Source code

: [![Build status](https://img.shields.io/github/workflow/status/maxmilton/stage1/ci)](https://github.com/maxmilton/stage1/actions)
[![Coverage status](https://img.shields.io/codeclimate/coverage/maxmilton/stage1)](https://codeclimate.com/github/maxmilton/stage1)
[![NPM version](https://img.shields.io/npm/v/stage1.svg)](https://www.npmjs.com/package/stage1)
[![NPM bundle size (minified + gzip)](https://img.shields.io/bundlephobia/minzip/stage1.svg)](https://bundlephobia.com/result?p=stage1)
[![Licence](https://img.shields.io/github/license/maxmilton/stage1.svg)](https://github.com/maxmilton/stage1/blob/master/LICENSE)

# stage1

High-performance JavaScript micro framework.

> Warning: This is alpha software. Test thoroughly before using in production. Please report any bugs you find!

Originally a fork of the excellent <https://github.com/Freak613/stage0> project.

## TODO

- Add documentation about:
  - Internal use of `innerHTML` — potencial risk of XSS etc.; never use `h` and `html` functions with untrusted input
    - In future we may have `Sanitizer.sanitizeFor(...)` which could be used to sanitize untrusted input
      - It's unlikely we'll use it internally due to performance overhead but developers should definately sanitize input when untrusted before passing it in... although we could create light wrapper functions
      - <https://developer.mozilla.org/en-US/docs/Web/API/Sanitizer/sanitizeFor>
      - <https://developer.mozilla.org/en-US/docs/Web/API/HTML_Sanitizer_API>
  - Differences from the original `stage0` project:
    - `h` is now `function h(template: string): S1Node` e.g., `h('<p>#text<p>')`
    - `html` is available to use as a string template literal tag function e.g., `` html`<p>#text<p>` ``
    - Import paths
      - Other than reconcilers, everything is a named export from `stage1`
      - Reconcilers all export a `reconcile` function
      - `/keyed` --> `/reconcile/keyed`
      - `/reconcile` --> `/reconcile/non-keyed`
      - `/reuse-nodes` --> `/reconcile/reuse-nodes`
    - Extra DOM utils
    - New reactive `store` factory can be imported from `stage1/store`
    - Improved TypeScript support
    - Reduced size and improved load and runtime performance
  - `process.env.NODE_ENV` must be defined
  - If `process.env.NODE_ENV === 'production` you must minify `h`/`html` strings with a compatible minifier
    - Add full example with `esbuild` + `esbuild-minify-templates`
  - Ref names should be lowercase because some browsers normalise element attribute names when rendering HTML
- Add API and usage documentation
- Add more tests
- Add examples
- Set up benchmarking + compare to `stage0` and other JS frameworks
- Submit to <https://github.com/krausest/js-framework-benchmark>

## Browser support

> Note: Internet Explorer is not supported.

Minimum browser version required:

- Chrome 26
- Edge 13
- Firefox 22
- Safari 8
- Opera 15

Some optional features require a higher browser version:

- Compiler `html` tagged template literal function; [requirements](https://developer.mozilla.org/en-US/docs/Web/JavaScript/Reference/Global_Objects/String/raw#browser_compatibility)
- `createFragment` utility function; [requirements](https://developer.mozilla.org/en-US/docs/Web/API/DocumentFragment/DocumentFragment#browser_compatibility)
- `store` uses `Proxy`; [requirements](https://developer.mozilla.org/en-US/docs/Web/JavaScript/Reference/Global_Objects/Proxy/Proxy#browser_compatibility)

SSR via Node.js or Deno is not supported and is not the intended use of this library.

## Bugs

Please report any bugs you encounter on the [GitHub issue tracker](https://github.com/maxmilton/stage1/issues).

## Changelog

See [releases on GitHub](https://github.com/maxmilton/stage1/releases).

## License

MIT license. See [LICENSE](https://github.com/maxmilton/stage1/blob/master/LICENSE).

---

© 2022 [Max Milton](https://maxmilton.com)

◇ ◇ ◇ ◇ ◇ ◇ ◇

**TASK ITEM:** Return every line above that contains the word "must".

**SOLUTION TO THIS EXERCISE:**
  - `process.env.NODE_ENV` must be defined
  - If `process.env.NODE_ENV === 'production` you must minify `h`/`html` strings with a compatible minifier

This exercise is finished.